Prosecution of Offences Act 1979
- Parliament of the United Kingdom
- Long title: An Act to consolidate certain enactments relating to the prosecution of offences in England and Wales and to repeal certain obsolete enactments relating thereto.
- Citation: 1979 c. 31
- Territorial extent: England and Wales

Dates
- Royal assent: 4 April 1979
- Commencement: 4 May 1979
- Repealed: 1 October 1986

Other legislation
- Amends: Public Order Act 1936; See § Repealed enactments;
- Repeals/revokes: See § Repealed enactments
- Amended by: Representation of the People Act 1983;
- Repealed by: Prosecution of Offences Act 1985

Status: Repealed

Text of statute as originally enacted

= Prosecution of Offences Act 1979 =

Act of the Parliament of the United Kingdom

The Prosecution of Offences Act 1979 (c. 31) was an act of the Parliament of the United Kingdom that consolidated enactments relating to the prosecution of offences in England and Wales.

== Provisions ==
=== Repealed enactments ===
Section 11(2) of the act repealed 11 enactments, listed in parts I and II of schedule 2 to the act.

Part I - Repeal of Obsolete Enactments
| Citation | Short title | Extent of repeal |
|---|---|---|
| 42 & 43 Vict. c. 22 | Prosecution of Offences Act 1879 | In section 5, the words "justice or", in the first place where they occur, and the words from "A failure" onwards.

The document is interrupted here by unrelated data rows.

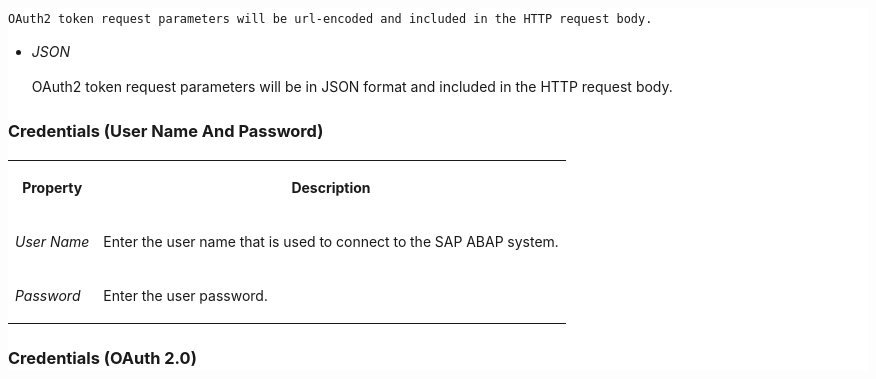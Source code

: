     OAuth2 token request parameters will be url-encoded and included in the HTTP request body.

-   *JSON*

    OAuth2 token request parameters will be in JSON format and included in the HTTP request body.




</td>
</tr>
</table>



### Credentials \(User Name And Password\)


<table>
<tr>
<th valign="top">

Property

</th>
<th valign="top">

Description

</th>
</tr>
<tr>
<td valign="top">

*User Name* 

</td>
<td valign="top">

Enter the user name that is used to connect to the SAP ABAP system. 

</td>
</tr>
<tr>
<td valign="top">

*Password* 

</td>
<td valign="top">

Enter the user password. 

</td>
</tr>
</table>



### Credentials \(OAuth 2.0\)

Section 7. |
| 8 Edw. 7. c. 3 | Prosecution of Offences Act 1908 | Section 2(4). |

Part II - Consequential Repeals
| Citation | Short title | Extent of repeal |
|---|---|---|
| 42 & 43 Vict. c. 22 | Prosecution of Offences Act 1879 | The whole act, so far as unrepealed. |
| 47 & 48 Vict. c. 58 | Prosecution of Offences Act 1884 | The whole act. |
| 8 Edw. 7. c. 3 | Prosecution of Offences Act 1908 | The whole act, so far as unrepealed. |
| 15 & 16 Geo. 5. c. 86 | Criminal Justice Act 1925 | Section 34. |
| 1965 c. 2 | Administration of Justice Act 1965 | Section 27. |
| 1967 c. 80 | Criminal Justice Act 1967 | In Schedule 6, paragraph 2. |
| 1968 c. 19 | Criminal Appeal Act 1968 | In Schedule 5, the entry relating to the Prosecution of Offences Act 1879. |
| 1971 c. 23 | Courts Act 1971 | In Schedule 8, paragraph 13. |
| 1975 c. 59 | Criminal Jurisdiction Act 1975 | Section 12. In section 14(2)(a), the words "12 and". |

== Subsequent developments ==
The whole act was repealed by section 31(6) of, and the second schedule to, the Prosecution of Offences Act 1985, which came into force on 1 October 1986.